*** Opening of Record extracts ***
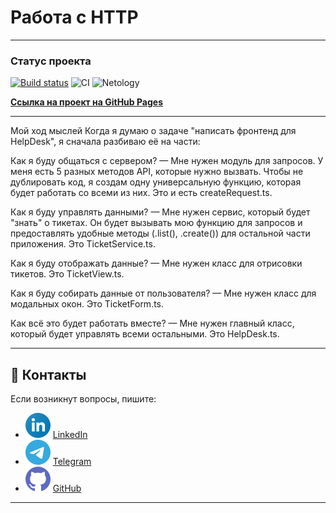 # Работа с HTTP

---

### Статус проекта
[![Build status](https://ci.appveyor.com/api/projects/status/2fgcnwob534ytjlu?svg=true)](https://ci.appveyor.com/project/dm-morozov/netology-58-working-with-http-helpdesk-hw)
![CI](https://github.com/dm-morozov/Netology_58_working_with_http_HelpDesk_hw/actions/workflows/web.yaml/badge.svg)
![Netology](https://img.shields.io/badge/FrontendTS-BackendNodeJS-blue)

[**Ссылка на проект на GitHub Pages**](https://dm-morozov.github.io/Netology_57_working_with_http/)

---

Мой ход мыслей
Когда я думаю о задаче "написать фронтенд для HelpDesk", я сначала разбиваю её на части:

Как я буду общаться с сервером? — Мне нужен модуль для запросов. У меня есть 5 разных методов API, которые нужно вызвать. Чтобы не дублировать код, я создам одну универсальную функцию, которая будет работать со всеми из них. Это и есть createRequest.ts.

Как я буду управлять данными? — Мне нужен сервис, который будет "знать" о тикетах. Он будет вызывать мою функцию для запросов и предоставлять удобные методы (.list(), .create()) для остальной части приложения. Это TicketService.ts.

Как я буду отображать данные? — Мне нужен класс для отрисовки тикетов. Это TicketView.ts.

Как я буду собирать данные от пользователя? — Мне нужен класс для модальных окон. Это TicketForm.ts.

Как всё это будет работать вместе? — Мне нужен главный класс, который будет управлять всеми остальными. Это HelpDesk.ts.

---

## 📧 Контакты

Если возникнут вопросы, пишите:

* ![LinkedIn](./svg/linkedin-icon.svg) [LinkedIn](https://www.linkedin.com/in/dm-morozov/)
* ![Telegram](./svg/telegram.svg) [Telegram](https://t.me/dem2014)
* ![GitHub](./svg/github-icon.svg) [GitHub](https://github.com/dm-morozov/)

---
*** Close of Record extracts ***
◆ **Exercise description**
The answer must be every line of the data that holds the word "функцию".

◆ **Answer**
Как я буду общаться с сервером? — Мне нужен модуль для запросов. У меня есть 5 разных методов API, которые нужно вызвать. Чтобы не дублировать код, я создам одну универсальную функцию, которая будет работать со всеми из них. Это и есть createRequest.ts.
Как я буду управлять данными? — Мне нужен сервис, который будет "знать" о тикетах. Он будет вызывать мою функцию для запросов и предоставлять удобные методы (.list(), .create()) для остальной части приложения. Это TicketService.ts.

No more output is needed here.